Member of the Mississippi Senate from the 11th district
- In office June 10, 1913 – January 1916
- Preceded by: Elias Alford Rowan
- Succeeded by: James M. Coen

Personal details
- Born: February 21, 1875 Copiah County, MS
- Died: August 15, 1961 (aged 86)
- Resting place: Hazlehurst, MS
- Party: Democrat

= Jasper Felix Guynes =

American politician and judge

Jasper Felix Guynes (February 21, 1875 - August 15, 1961) was a Democratic Mississippi state senator and circuit court judge.

== Biography ==
Jasper Felix Guynes was born on February 21, 1875, near Hazlehurst, in Copiah County, Mississippi. He was the son of Mississippi state legislator Albert Brown Guynes and Emma Jane (Ramsey) Guynes.
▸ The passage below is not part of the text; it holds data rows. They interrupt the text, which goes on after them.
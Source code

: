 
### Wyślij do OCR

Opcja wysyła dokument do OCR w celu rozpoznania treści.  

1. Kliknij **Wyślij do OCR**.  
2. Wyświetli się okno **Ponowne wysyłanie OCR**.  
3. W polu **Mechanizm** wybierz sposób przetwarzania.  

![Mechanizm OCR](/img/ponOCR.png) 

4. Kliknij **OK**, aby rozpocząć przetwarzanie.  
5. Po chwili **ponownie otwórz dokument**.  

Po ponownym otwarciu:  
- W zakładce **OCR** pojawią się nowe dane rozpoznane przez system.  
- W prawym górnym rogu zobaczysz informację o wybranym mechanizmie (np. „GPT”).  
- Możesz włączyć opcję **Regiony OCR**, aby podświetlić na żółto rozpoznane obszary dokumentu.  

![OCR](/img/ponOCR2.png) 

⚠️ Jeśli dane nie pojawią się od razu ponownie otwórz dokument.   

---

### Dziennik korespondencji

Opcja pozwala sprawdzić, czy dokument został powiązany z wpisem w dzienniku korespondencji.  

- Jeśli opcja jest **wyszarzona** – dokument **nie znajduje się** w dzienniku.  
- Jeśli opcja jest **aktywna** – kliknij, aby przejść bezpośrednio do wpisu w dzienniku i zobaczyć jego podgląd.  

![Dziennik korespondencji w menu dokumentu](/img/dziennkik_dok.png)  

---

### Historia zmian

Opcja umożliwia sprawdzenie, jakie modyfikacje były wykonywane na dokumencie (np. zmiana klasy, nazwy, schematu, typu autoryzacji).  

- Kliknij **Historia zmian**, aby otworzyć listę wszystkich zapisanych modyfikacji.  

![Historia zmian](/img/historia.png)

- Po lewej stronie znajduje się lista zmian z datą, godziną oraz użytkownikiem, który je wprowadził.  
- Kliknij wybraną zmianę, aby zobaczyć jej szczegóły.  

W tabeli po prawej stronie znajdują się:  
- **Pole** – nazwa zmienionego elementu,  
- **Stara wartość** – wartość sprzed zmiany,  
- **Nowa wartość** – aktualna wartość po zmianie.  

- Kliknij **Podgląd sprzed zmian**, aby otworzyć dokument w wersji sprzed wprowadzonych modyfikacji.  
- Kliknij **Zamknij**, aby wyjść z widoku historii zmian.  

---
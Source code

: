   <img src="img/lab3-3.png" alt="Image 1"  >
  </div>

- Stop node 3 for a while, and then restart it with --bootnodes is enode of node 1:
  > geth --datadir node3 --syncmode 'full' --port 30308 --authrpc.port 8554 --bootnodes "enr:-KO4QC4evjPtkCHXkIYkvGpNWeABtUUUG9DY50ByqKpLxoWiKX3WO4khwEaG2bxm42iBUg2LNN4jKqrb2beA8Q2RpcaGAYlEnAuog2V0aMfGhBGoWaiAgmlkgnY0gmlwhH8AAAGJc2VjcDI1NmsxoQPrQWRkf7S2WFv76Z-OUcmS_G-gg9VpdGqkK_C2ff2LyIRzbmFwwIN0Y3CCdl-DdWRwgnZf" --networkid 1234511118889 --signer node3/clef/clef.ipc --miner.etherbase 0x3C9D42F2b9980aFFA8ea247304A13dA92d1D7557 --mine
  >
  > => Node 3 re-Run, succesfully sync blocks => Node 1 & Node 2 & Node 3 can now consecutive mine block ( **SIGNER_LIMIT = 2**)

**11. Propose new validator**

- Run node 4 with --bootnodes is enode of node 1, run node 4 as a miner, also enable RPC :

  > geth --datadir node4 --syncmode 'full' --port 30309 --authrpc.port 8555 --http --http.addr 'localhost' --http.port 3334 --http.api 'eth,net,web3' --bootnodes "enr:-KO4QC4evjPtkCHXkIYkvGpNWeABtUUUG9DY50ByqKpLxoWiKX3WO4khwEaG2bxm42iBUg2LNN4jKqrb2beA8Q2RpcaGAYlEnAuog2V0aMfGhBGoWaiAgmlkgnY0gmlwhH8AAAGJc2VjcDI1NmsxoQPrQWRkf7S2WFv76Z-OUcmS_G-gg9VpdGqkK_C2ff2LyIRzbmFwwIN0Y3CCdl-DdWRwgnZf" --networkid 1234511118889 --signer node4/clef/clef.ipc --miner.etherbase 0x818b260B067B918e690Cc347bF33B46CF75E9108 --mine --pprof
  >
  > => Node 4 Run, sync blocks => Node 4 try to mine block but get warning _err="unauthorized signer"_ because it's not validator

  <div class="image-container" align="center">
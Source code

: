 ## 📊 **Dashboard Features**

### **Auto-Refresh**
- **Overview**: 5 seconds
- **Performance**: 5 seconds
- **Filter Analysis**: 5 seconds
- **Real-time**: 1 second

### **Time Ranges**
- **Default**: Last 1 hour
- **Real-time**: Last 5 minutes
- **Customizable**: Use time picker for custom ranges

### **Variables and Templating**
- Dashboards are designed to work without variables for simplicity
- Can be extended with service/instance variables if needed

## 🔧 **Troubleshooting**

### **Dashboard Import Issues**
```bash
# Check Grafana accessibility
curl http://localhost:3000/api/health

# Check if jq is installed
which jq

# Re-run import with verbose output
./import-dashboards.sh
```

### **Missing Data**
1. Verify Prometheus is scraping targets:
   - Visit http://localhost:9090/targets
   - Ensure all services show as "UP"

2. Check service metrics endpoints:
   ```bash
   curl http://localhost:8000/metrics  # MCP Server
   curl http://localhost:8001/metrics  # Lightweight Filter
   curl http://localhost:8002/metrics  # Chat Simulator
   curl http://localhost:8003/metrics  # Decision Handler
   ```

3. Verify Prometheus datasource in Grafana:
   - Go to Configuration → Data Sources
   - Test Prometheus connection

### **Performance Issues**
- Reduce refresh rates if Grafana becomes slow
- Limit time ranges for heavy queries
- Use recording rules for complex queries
Jasper graduated from the University of Mississippi with a B. A. in 1898. Then, he graduated from the University of Mississippi Law School with a L.L.B. in 1902. After the death of Mississippi State Senator E. A. Rowan in 1912, Guynes won the election to fill in for the vacancy in the 11th district, as a Democrat. He was sworn in during a special legislature session on June 10, 1913. After his term ended, on February 1, 1916, he was appointed Mississippi Circuit Court Judge of the Fourteenth District. He was elected Circuit Court Judge of the same district in 1934, and served in that position until 1949. He then was a Chancellor in one of Mississippi's chancery courts from 1950 to his death. He died after a short illness on August 15, 1961, and was buried in the Hazlehurst New Cemetery.